_WORK TO BE COMPLETED_
Please keep to the lines below from the one with "- [i18n](./i18n.md) - Internationalization" through the one with "### JSDoc Documentation", and restate them word for word, ends included.

_PROVIDED ENTRIES_
◆ ◆ ◆

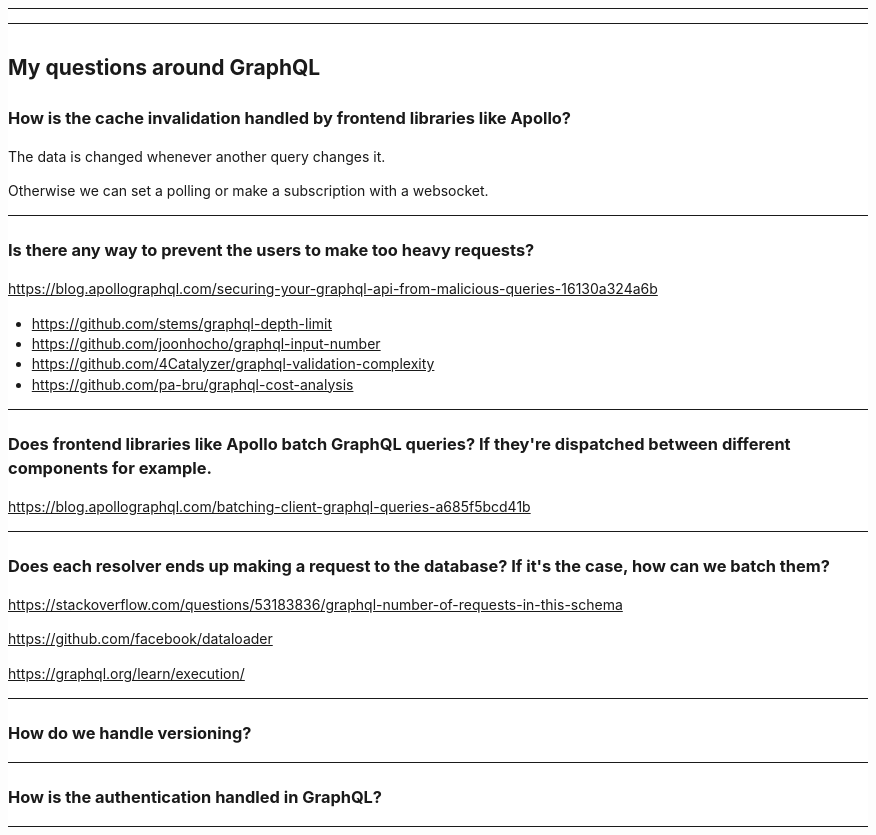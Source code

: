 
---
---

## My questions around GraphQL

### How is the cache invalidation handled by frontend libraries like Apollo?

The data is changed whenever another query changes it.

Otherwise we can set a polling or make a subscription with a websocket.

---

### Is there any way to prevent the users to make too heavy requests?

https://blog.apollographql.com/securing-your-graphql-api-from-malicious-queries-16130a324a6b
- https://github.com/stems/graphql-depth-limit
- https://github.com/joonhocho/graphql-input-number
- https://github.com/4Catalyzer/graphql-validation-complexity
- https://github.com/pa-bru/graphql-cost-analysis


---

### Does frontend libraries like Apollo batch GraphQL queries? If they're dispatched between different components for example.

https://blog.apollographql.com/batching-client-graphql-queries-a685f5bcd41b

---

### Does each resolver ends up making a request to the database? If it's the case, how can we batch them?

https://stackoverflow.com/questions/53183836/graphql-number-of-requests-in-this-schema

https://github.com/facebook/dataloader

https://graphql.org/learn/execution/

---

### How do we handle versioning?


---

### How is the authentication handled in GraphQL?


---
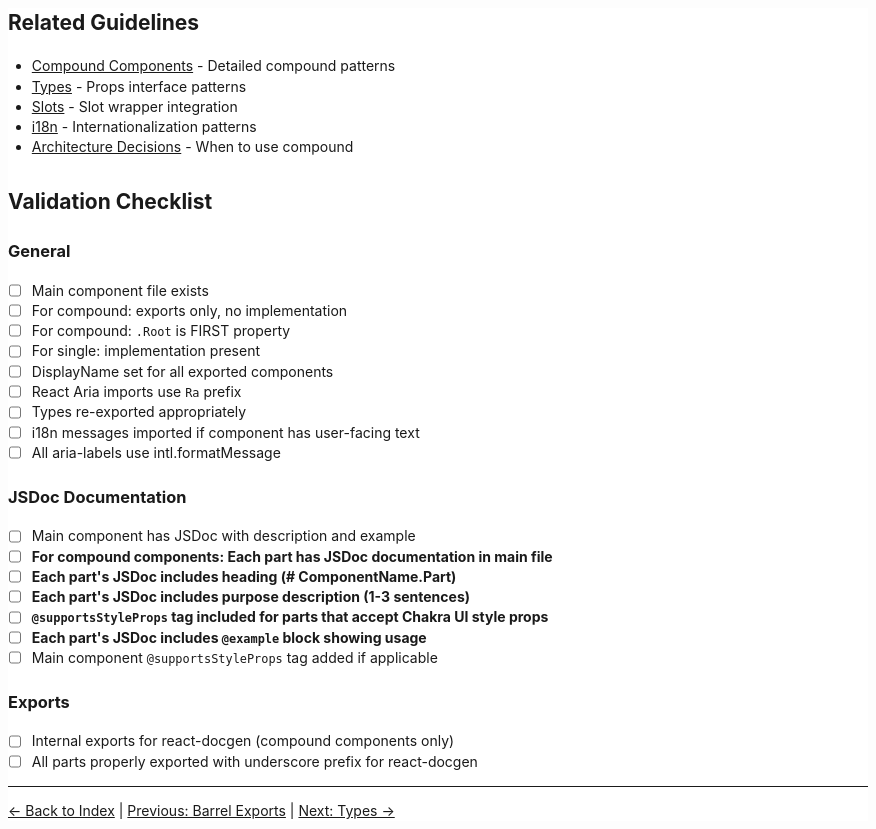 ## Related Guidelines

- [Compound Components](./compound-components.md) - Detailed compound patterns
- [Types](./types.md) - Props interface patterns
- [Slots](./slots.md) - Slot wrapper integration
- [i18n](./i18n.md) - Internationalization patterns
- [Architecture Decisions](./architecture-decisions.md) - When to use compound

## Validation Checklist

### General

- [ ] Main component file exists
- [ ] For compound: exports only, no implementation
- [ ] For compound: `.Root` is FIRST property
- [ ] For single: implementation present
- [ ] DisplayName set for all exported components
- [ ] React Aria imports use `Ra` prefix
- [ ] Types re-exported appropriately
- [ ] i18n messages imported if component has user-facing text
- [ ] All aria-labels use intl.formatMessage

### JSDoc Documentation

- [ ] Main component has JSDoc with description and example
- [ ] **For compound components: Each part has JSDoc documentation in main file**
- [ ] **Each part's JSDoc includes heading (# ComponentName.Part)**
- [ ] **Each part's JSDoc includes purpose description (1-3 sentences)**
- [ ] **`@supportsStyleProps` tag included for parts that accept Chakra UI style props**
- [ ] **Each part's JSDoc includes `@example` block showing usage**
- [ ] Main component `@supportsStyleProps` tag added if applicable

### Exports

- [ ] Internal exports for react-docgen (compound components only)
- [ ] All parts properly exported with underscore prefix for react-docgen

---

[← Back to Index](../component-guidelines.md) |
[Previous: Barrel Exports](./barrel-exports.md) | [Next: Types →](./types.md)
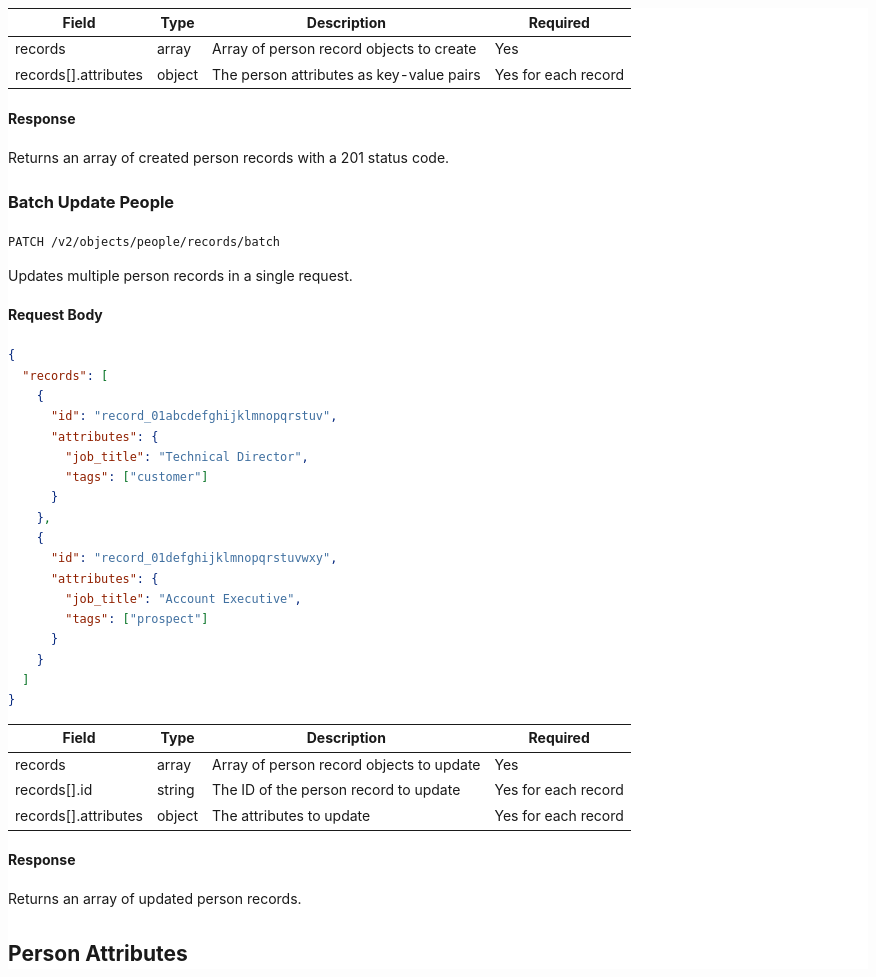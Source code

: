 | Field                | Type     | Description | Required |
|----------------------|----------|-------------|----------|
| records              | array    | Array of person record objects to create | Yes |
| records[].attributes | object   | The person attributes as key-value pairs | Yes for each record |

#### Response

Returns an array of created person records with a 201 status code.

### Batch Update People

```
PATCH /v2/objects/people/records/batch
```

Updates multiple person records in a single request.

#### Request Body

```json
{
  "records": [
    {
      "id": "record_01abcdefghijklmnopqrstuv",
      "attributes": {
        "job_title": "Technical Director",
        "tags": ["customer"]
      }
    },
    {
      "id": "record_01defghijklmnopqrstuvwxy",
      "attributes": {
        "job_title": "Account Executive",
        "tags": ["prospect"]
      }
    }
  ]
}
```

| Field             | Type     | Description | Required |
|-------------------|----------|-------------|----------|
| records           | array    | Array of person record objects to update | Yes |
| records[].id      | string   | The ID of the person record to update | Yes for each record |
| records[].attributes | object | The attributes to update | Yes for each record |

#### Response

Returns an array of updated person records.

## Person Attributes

◆ ◆ ◆

_SOLUTION FOR THIS TASK_
- [i18n](./i18n.md) - Internationalization patterns
- [Architecture Decisions](./architecture-decisions.md) - When to use compound

## Validation Checklist

### General

- [ ] Main component file exists
- [ ] For compound: exports only, no implementation
- [ ] For compound: `.Root` is FIRST property
- [ ] For single: implementation present
- [ ] DisplayName set for all exported components
- [ ] React Aria imports use `Ra` prefix
- [ ] Types re-exported appropriately
- [ ] i18n messages imported if component has user-facing text
- [ ] All aria-labels use intl.formatMessage

### JSDoc Documentation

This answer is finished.